Associated Press - 5.out.95
Soldado das Ilhas Comores, na costa leste da África, cumprimenta mercenário que participou de um golpe de Estado ocorrido no país em 95


OTÁVIO DIAS
da Reportagem Local

A atividade dos mercenários passou na última década por uma transformação profunda que aponta para a mesma direção das tendências atuais de globalização, valorização e liberalização do mercado.
De indivíduos com experiência militar dispostos a atuar em conflitos armados em troca de salário, os mercenários estariam se transformando em proprietários ou empregados de empresas legais, com alto nível de profissionalização, capazes de realizar operações militares nos mais diversos pontos do planeta.
É o que afirma o peruano Enrique Bernales Ballesteros, relator especial da Comissão de Direitos Humanos da ONU, que desde 87 investiga, a pedido da entidade, atividades mercenárias ao redor do mundo.
Essas empresas, formadas por ex-militares de países com Forças Armadas competentes como Estados Unidos, Reino Unido e África do Sul, autodefinem-se como especialistas em assuntos militares e de segurança e oferecem seus serviços a governos ameaçados por conflitos internos ou companhias instaladas em regiões instáveis.
Entre os serviços propostos estão a estruturação e o treinamento dos efetivos militares de países menos desenvolvidos ou em processo de formação, auxílio na compra de equipamento bélico e planejamento de operações militares.

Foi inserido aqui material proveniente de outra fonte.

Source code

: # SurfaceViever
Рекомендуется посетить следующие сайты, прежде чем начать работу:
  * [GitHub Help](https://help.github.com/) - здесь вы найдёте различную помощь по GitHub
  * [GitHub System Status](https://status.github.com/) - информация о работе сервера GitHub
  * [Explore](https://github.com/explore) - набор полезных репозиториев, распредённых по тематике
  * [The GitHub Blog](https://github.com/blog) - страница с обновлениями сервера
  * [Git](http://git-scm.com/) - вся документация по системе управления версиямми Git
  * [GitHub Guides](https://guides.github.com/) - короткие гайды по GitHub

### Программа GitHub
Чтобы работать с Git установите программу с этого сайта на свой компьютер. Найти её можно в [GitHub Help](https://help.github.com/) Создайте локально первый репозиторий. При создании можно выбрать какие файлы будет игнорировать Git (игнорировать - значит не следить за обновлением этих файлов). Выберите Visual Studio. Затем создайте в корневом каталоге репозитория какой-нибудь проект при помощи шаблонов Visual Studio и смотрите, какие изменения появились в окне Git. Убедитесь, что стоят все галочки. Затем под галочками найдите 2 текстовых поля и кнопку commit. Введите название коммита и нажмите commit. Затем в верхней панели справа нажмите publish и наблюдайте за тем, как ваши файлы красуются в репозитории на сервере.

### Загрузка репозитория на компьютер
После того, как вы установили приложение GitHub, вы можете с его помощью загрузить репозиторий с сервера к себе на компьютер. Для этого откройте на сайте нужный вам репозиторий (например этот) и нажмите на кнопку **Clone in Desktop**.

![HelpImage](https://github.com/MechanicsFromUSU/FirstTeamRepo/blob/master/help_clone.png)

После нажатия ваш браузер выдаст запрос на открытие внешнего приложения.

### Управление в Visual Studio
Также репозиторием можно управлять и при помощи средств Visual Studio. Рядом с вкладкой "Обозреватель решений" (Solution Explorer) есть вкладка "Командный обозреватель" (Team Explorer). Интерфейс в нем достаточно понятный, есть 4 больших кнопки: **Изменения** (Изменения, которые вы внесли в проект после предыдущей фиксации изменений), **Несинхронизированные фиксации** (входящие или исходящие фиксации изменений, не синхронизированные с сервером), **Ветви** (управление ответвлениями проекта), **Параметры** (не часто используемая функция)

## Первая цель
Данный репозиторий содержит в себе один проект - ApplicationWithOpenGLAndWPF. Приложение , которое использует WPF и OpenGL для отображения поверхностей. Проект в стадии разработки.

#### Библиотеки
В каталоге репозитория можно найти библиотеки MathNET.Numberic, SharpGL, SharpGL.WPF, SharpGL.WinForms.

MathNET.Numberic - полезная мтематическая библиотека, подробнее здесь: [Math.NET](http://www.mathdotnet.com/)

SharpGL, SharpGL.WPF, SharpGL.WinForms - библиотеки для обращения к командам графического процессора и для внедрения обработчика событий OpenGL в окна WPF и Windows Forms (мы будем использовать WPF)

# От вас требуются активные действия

Mas há denúncias de que algumas dessas companhias terminariam se envolvendo diretamente em conflitos internos e operações militares.
Há, entretanto, uma diferença em relação aos mercenários mais tradicionais. As referidas empresas garantem que só prestam serviços a governos cuja legitimidade seja reconhecida internacionalmente e defendem a regulamentação internacional da atividade.

Privatização da segurança
O limite estabelecido pelas empresas, no entanto, não convence a ONU (Organização das Nações Unidas), que considera a nova tendência uma perigosa proposta de "privatização da segurança nacional e internacional".

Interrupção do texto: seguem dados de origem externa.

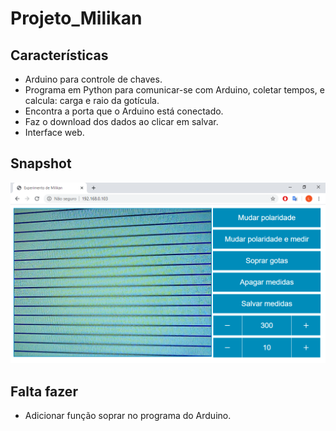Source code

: # Projeto_Milikan

## Características

* Arduino para controle de chaves.
* Programa em Python para comunicar-se com Arduino, coletar tempos, e calcula: carga e raio da gotícula.
* Encontra a porta que o Arduino está conectado.
* Faz o download dos dados ao clicar em salvar.
* Interface web.

## Snapshot

![Imagem do programa](img/snapshot.png)

## Falta fazer

* Adicionar função soprar no programa do Arduino.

"Considero muito perigoso quando, dentro das tendências atuais de valorização do mercado, entende-se que não há limites diante de nada. Ou seja, que as regras de mercado podem funcionar inclusive para a segurança nacional e internacional", disse à Folha o relator Enrique Bernales, professor de direito constitucional da Universidade Católica de Lima (Peru).

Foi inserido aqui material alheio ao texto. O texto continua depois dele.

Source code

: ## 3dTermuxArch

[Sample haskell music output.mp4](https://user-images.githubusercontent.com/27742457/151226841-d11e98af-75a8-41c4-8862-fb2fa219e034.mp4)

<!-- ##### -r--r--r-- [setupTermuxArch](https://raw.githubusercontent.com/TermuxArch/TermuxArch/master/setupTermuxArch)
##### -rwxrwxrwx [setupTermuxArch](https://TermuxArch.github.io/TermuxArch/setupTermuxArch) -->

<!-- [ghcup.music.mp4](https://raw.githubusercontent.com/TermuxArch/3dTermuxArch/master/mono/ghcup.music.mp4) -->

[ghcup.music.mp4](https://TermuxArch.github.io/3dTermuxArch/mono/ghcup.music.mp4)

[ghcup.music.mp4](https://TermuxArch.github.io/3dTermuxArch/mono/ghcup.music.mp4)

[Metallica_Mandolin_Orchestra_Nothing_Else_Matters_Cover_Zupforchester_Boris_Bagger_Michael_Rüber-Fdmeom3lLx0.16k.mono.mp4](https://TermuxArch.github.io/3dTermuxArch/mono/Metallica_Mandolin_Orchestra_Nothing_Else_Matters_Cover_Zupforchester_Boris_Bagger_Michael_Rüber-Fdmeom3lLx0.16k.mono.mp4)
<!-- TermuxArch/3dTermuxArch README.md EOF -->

"A segurança faz parte das atribuições e competências do Estado nacional, que não pode renunciar à obrigação de dar segurança à sua população e garantir a integridade de suas fronteiras. Se o Estado renuncia à segurança, praticamente deixa de ser Estado", afirma.
Para ele, não é válido o argumento de que a atividade seria legítima se autorizada por governos reconhecidos internacionalmente.
"Isso é relativo", diz. "O regime do apartheid na África do Sul, por exemplo, era constitucional. E os ativistas do Congresso Nacional Africano eram tratados como terroristas. As coisas mudaram depois, e o CNA está no governo", diz ele.
"É sumamente perigoso dar legitimidade para a atividade mercenária porque, em certos casos, ela poderia ser usada contra movimentos de libertação nacional legítimos", afirma Bernales, membro da Comissão Andina de Juristas.
Segundo o relator, é responsabilidade da ONU e de organismos regionais de segurança auxiliar governos deficientes em termos de segurança.
"Se o que a ONU faz para garantir a paz e salvaguardar a segurança coletiva parece insuficiente, é preciso reforçar os mecanismos à disposição da entidade e torná-los mais eficazes", afirma.

Pouca responsabilidade
Ele também vê um fator de risco e insegurança "na existência de empresas transnacionais que formem exércitos, forneçam armas e transportem tanques de guerra, aviões e artilharia pesada pelo mundo".
Por fim, o professor Enrique Bernales considera que as empresas de segurança militar tenderiam a praticar mais violações de direitos humanos, pois não teriam a mesma responsabilidade dos Estados nessa questão.
"A atividade mercenária fere não só a soberania dos Estados e o direito de autodeterminação dos povos como também é uma ameaça à própria vida das pessoas", afirma o professor Enrique Bernales Ballesteros.